A beautifully written story that captures the reader's attention from line one. I loved the mystery and suspense in the opening chapter.

You have a most attractive writing style and there's a pleasing blend of action, dialogue and exposition.
And impeccable syntax, which is why the prose flows so smoothly and rhythmically. I felt drawn to Godren, and the setting is vividly described so that you feel it is before your eyes.

I thought in chapter one - " . . . a cloaked figure appeared to catch the escaping entry in a significant, crushing fist . . ." You could delete significant which would make crushing all the stronger. And a bit further on, the word crumpled used twice in two paragraphs, jarred a little. Apart from this I found this delightful novel to be exquisitely written, and a joy to read.

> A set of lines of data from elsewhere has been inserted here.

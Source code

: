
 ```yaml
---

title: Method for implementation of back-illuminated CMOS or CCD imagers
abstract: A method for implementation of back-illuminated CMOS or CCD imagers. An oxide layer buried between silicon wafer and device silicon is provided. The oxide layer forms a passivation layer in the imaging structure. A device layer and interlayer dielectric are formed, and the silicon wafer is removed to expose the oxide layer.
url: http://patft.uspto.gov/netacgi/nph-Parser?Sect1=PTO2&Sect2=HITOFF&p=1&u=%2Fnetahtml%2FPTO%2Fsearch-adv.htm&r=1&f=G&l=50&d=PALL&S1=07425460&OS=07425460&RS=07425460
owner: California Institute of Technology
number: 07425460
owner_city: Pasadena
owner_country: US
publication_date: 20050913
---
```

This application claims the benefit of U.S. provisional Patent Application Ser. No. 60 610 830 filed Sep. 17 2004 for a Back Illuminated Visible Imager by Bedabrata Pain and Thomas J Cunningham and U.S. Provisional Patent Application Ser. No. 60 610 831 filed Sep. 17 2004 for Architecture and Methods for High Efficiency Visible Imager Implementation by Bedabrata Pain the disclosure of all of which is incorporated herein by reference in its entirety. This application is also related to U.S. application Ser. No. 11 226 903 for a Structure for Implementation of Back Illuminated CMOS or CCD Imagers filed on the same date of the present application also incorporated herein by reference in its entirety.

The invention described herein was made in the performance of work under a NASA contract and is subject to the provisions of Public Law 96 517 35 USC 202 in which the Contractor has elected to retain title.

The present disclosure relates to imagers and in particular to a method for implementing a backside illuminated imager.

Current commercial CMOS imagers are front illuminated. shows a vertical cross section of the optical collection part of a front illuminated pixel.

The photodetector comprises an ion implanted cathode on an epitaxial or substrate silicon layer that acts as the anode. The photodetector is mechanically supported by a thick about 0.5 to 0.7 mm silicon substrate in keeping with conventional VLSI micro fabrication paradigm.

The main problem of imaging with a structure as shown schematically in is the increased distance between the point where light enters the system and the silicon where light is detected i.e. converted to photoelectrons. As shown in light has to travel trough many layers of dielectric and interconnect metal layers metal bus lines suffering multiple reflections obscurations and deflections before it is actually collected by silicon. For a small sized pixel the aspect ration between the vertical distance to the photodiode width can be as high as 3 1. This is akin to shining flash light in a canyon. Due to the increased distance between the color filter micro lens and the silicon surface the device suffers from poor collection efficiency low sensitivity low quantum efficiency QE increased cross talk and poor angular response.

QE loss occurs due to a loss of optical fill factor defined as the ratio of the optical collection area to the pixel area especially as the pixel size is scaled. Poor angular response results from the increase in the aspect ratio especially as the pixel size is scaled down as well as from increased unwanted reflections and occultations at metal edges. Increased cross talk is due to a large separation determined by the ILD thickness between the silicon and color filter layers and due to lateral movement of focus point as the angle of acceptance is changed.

Backed, with best wishes for your path to publication.

Sheila (Pinpoint)

carlashmore wrote 1149 days ago

I am happy to support such a deliciously dark and complex world. Godren is a fully rounded character and I was fascinated with the environment in which you have set this. The other point is that you can clearly write. There are some very effective descriptions and your voice is clear. Happy to back. Carl. The Time Hunters

Beval wrote 1151 days ago

This is excellent, you've given a whole new twist to the poacher turned gamekeeper story. Godren is great character, full of cynical world weariness, but I liked the Quenn of the Underground b est of all, she;s everything a ruthless villian should be. Just the sort of character you know you shouldn't like, but you can't help yourself for admiring.
This is highly readable.

Marie DuGar Bell wrote 1152 days ago

I found the story to be action filled and engaged the reader. There is an utter suspension of disbelief, which in my opinion is a good key, to a great story. I must admit, this story does take you away from everyday concerns. It takes you to a world unknown, filled with mystical characters. Thank you so very much for the read. I'm backing you with wishes for your publishing success! Sincerely. Marie - 'Mud Pies and Spirits'

Jared wrote 1171 days ago

I like the cover and the title while the short pitch could scarcely be more succinct. The long pitch is well presented and works well. I've read the opening four chapters and your ability as a writer is clearly evident. What a dark and dreary world this is - it makes the set of Blade Runner seem like a rural idyll. Very strong characterisation, memorable imagery, imaginative plotting and no obvious punctuation errors, this is very impressive. At the end of chapter three Godren protests his innocence and declares "my life is awry.' How true. I'd like to read a lot more of this. An excellent fantasy-based novel and one that will have great appeal to a YA readership in particular. This will do very well.
Backed.
Jared (Mummy's Boy).

Walden Carrington wrote 625 days ago

Harper,
While Bounty is a work in the fantasy genre, your narrative style creates a believable account. A very mysterious beginning lures the reader into this captivating story filled with suspense. The dialogue is easily imagined being spoken and your descriptions are richly detailed and create a fine work of fiction.

Walden Carrington
Titanic: Rose Dawson's Story

Joshua Jacobs wrote 665 days ago

The opening paragraphs are gripping. I had opened this up to debate whether or not I wanted to start reading another book this morning, and sure enough, your first few sentences made me want to read on. This is exactly what you want to do as many people will put a book down if the first page isn't interesting.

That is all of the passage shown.